Two major figures in Arab world visit Israel as the Middle East changes

Jerusalem hosts two historic visitors bearing the fruits of peace.

Over the past two weeks, Jerusalem has hosted two significant first-time visitors: the Egyptian Petroleum and Mineral Resources Minister Tarak Al-Mulla and the newly minted Ambassador of the United Arab Emirates to Israel Mohamed Al Khaja.

It might be assumed that since Egypt has had a peace treaty with Israel since 1979, its ministerial visit would be routine, but this has not previously been the case. And of course, Ambassador Al Khaja is the first UAE emissary to Israel, appointed after the signing of the Abraham Accords last year.

Both visits are thus historic in their way, and point to many opportunities that are presenting themselves as a new normal blossoms in the region – a normalization that for decades has been fostered by Washington and that can be critical to the post-COVID-19 economic recovery for the region and beyond.

Minister Al-Mulla was warmly welcomed by both Prime Minister Benjamin Netanyahu and Energy Minister Yuval Steinitz, and the trip resulted in an important agreement to route natural gas from Israel’s Leviathan gas field in the Eastern Mediterranean to Egypt’s recently-reactivated liquid natural gas export facilities at Damietta and Idku, from whence gas can be sent to Europe and Asia. After a surge of interest in Egypt becoming a natural gas hub in the late 2010s, Damietta was idled in 2012 due to a legal dispute. Idku, near Alexandria, has likewise been operating well below capacity since breaking ground in 2005. Now this latent potential may be about to be realized.
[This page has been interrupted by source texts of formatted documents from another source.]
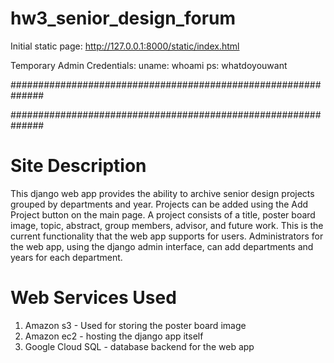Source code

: hw3_senior_design_forum
=======================
Initial static page:
http://127.0.0.1:8000/static/index.html

Temporary Admin Credentials:
uname: whoami
ps: whatdoyouwant

##############################################################

##############################################################

# Site Description
This django web app provides the ability to archive senior design projects grouped by departments and year.  Projects can be added using the Add Project button on the main page.  A project consists of a title, poster board image, topic, abstract, group members, advisor, and future work.  This is the current functionality that the web app supports for users.  Administrators for the web app, using the django admin interface, can add departments and years for each department.

# Web Services Used
1. Amazon s3 - Used for storing the poster board image
2. Amazon ec2 - hosting the django app itself
3. Google Cloud SQL - database backend for the web app
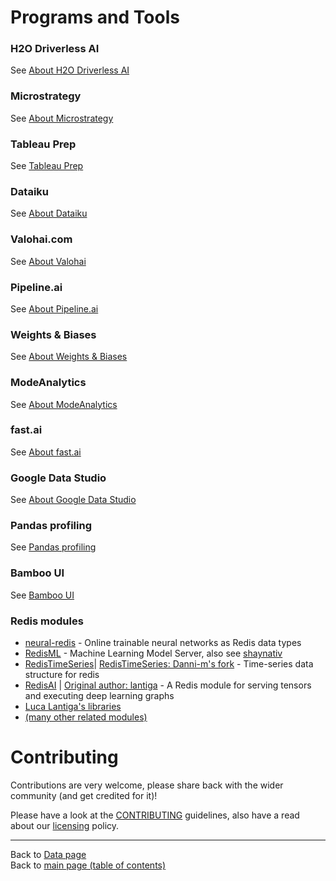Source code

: # Programs and Tools

### H2O Driverless AI

See [About H2O Driverless AI](about-H2O-Driverless-AI.md#h2o-driverless-ai)

### Microstrategy

See [About Microstrategy](about-Microstrategy.md#microstrategy)

### Tableau Prep

See [Tableau Prep](about-Tableau-Prep.md#tableau-prep)

### Dataiku

See [About Dataiku](about-Dataiku.md#dataiku)

### Valohai.com

See [About Valohai](about-Valohai.md#valohai)

### Pipeline.ai

See [About Pipeline.ai](about-Pipeline.ai.md#pipelineai)

### Weights & Biases

See [About Weights & Biases](about-Weights-and-Biases.md#weights--biases)

### ModeAnalytics

See [About ModeAnalytics](about-ModeAnalytics.md)

### fast.ai

See [About fast.ai](about-fast.ai.md)

### Google Data Studio

See [About Google Data Studio](about-Google-Data-Studio.md)

### Pandas profiling

See [Pandas profiling](./pandas-profiling.md)

### Bamboo UI

See [Bamboo UI](./bamboolib.md)

### Redis modules

- [neural-redis](https://github.com/antirez/neural-redis) - Online trainable neural networks as Redis data types
- [RedisML](https://github.com/RedisLabsModules/redisml) -  Machine Learning Model Server, also see [shaynativ](https://github.com/shaynativ)
- [RedisTimeSeries](https://github.com/RedisTimeSeries/RedisTimeSeries)| [RedisTimeSeries: Danni-m's fork](https://github.com/danni-m/redis-timeseries) - Time-series data structure for redis
- [RedisAI](https://github.com/RedisAI/RedisAI) | [Original author: lantiga](https://github.com/lantiga) - A Redis module for serving tensors and executing deep learning graphs
- [Luca Lantiga's libraries](https://libraries.io/github/lantiga)
- [(many other related modules)](https://redis.io/modules)

# Contributing

Contributions are very welcome, please share back with the wider community (and get credited for it)!

Please have a look at the [CONTRIBUTING](../CONTRIBUTING.md) guidelines, also have a read about our [licensing](../LICENSE.md) policy.

---

Back to [Data page](./README.md#data)</br>
Back to [main page (table of contents)](../README.md)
Egypt has been consuming the lion’s share of its natural gas domestically, but the increased supply from Israel as Egypt’s massive Zohr field comes online will mean exports are once again possible. With ENI Oil operating Damietta, and Shell operating Idku, Egypt has strong industry partners.
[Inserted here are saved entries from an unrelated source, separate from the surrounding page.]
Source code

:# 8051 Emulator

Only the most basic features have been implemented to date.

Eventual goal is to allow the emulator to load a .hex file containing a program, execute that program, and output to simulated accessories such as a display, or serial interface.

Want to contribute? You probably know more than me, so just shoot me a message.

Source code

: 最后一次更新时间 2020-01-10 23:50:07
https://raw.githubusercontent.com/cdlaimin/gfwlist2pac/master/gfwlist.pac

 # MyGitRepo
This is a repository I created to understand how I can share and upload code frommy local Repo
The long-term economic viability of an underwater pipeline from the Eastern Mediterranean to Europe will be debated next year, but shipments from Damietta and Idku can recommence in coming months, providing Europe with an immediate and much-needed diversification of its energy sources from the embattled Nord Stream 2 pipeline from Russia.

Facilitated by the projected investment of $235 million in the development of Leviathan announced by American energy major Chevron last month, this new natural gas deal will also be a significant advance for Israel as an energy exporter.

CHEVRON’S PURCHASE of Noble Energy last summer and subsequent entry into the Eastern Mediterranean signals that the historic stigma of doing business with Israel because of the risk of losing cooperation with the Gulf energy exporters has come to a welcome end after the signing of the Abraham Accords between Israel, the UAE, Bahrain, Morocco and Sudan last year.

This deal will also increase connectivity between Egyptians and Israelis in the economic sphere. In recent years, a number of senior Egyptian officials, including Minister Al-Mulla, have observed that while the peace envisioned by former president Anwar Sadat when he agreed to the historic 1979 treaty with Israel has come to fruition, the economic cooperation he also foresaw had not, and this gas deal is a major step toward changing that.

The very public and ceremonial arrival of UAE Ambassador Al Khaja in Jerusalem this week was a tangible manifestation of the broader diplomatic normalization represented by the Abraham Accords. While increased security cooperation between Israel and our Gulf partners has been an open secret for some years, the establishment of official relations between the two countries has unleashed a torrent of enthusiasm in both of them, particularly for collaboration in fields such as hi-tech, space, and entrepreneurship.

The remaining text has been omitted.